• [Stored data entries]
◆ ◆ ◆ ◆ ◆ ◆ ◆

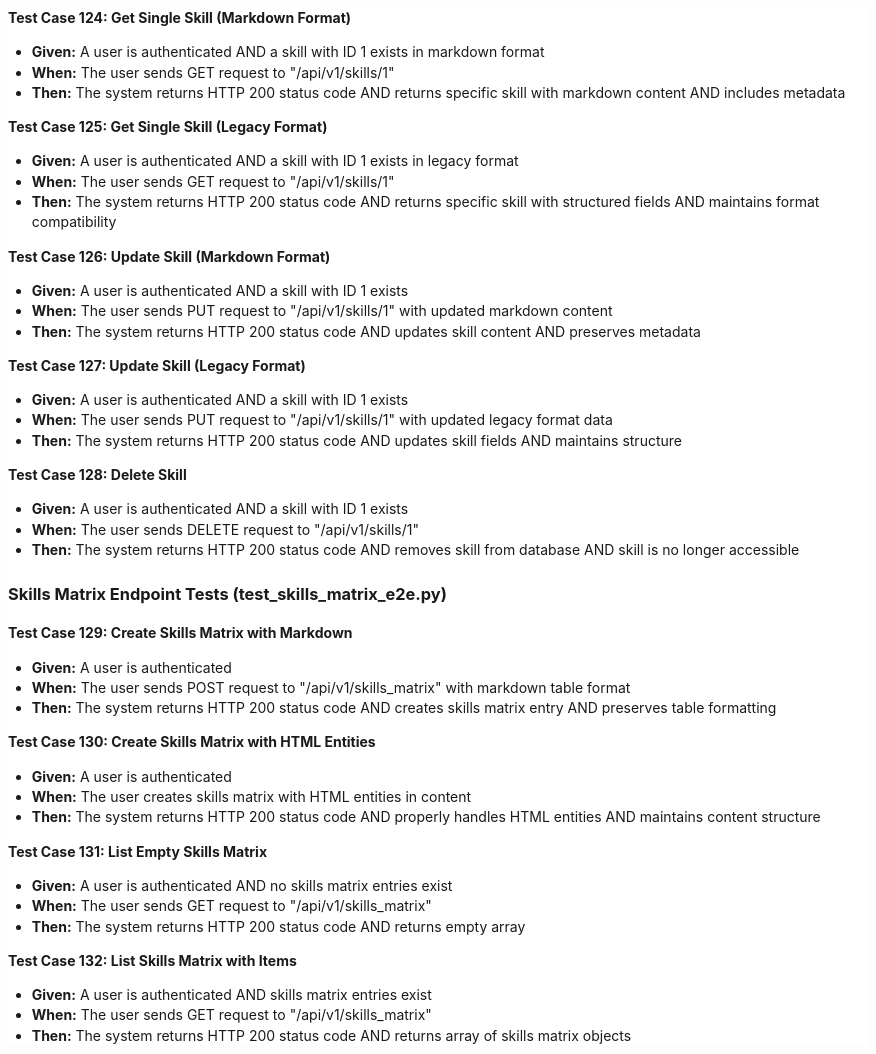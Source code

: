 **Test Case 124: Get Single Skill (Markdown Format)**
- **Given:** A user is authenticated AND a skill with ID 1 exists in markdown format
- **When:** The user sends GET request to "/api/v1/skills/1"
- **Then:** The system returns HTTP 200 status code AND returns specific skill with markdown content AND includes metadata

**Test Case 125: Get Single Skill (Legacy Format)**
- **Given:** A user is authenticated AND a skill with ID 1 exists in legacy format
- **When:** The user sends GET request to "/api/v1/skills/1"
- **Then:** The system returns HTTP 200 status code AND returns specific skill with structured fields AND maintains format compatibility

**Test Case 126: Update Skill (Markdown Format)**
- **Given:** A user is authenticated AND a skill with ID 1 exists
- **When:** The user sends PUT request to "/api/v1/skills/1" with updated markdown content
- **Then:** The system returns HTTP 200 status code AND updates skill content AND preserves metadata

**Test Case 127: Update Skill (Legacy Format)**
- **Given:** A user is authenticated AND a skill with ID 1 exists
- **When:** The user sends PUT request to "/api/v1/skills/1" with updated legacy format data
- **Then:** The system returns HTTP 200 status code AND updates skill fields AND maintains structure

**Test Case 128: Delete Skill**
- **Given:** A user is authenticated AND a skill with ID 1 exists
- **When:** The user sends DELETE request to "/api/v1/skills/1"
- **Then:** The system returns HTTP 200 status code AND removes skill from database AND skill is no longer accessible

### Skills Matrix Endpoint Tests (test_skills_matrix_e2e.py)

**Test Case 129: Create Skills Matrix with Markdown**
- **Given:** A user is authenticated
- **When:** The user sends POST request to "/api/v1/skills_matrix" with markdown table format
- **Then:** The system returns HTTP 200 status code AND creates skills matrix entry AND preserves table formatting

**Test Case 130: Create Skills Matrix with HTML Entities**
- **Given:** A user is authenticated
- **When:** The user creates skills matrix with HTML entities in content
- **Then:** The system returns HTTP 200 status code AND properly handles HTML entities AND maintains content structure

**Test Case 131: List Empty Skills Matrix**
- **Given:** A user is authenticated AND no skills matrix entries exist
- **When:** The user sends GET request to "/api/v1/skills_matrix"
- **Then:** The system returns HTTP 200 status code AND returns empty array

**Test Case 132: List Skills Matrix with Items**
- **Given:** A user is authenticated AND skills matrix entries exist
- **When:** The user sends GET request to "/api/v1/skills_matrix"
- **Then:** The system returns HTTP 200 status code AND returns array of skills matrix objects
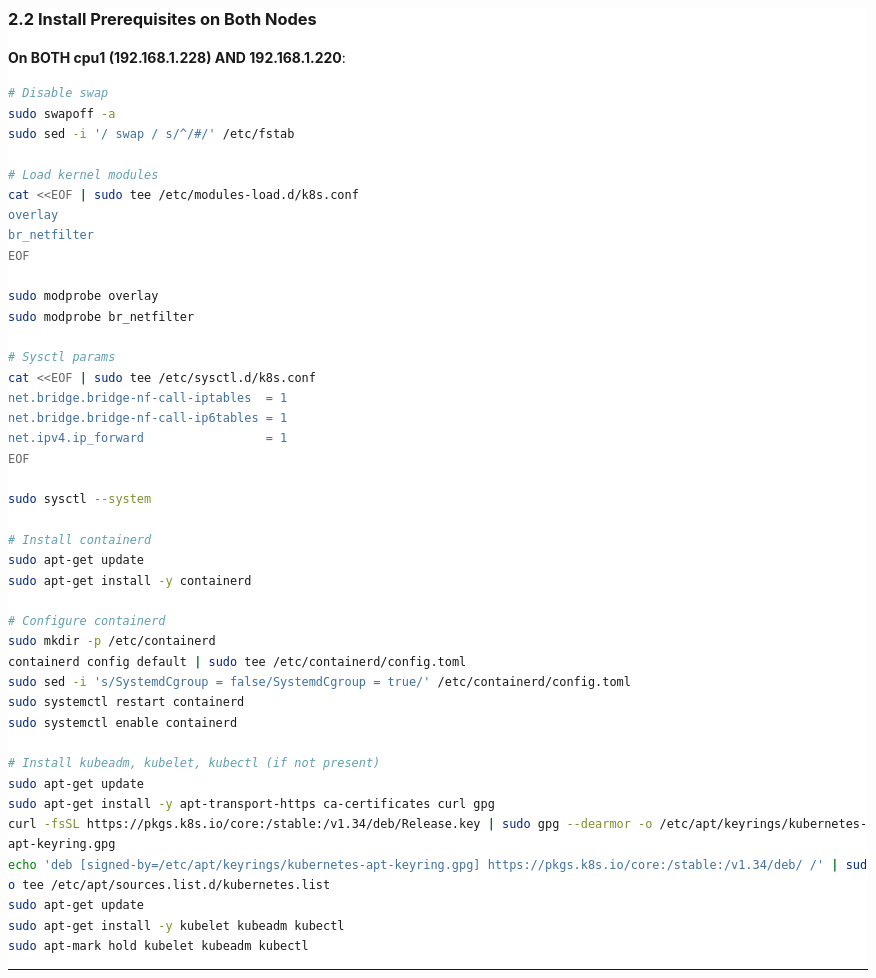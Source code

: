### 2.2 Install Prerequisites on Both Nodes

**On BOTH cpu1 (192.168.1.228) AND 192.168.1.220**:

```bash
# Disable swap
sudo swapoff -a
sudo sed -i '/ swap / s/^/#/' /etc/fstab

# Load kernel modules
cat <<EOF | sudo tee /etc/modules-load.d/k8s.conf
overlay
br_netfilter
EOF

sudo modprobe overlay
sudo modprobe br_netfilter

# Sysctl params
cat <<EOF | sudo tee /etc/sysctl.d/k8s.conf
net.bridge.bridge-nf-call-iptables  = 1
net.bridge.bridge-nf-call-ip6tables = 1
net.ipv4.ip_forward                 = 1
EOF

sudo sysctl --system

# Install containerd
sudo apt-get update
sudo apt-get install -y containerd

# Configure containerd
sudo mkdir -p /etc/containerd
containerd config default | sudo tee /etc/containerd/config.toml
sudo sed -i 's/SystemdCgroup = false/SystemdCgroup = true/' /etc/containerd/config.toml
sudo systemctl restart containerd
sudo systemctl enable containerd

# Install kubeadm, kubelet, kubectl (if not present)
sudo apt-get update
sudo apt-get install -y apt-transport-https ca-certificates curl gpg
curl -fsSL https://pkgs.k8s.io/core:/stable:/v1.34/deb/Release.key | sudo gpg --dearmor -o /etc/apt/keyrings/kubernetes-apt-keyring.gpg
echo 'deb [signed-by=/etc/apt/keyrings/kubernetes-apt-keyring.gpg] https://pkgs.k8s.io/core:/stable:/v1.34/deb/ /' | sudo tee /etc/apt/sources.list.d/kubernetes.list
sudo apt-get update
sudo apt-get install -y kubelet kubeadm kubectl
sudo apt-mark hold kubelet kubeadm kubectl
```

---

◆ ◆ ◆ ◆ ◆ ◆ ◆

• [EXERCISE DESCRIPTION] Return only the lines running from the start of the entries above to the line that contains "Update Skill (Markdown Format)**", inclusive, and omit every picture.

• [COMPLETED TASK]
Source code

: **Test Case 124: Get Single Skill (Markdown Format)**
- **Given:** A user is authenticated AND a skill with ID 1 exists in markdown format
- **When:** The user sends GET request to "/api/v1/skills/1"
- **Then:** The system returns HTTP 200 status code AND returns specific skill with markdown content AND includes metadata

**Test Case 125: Get Single Skill (Legacy Format)**
- **Given:** A user is authenticated AND a skill with ID 1 exists in legacy format
- **When:** The user sends GET request to "/api/v1/skills/1"
- **Then:** The system returns HTTP 200 status code AND returns specific skill with structured fields AND maintains format compatibility

**Test Case 126: Update Skill (Markdown Format)**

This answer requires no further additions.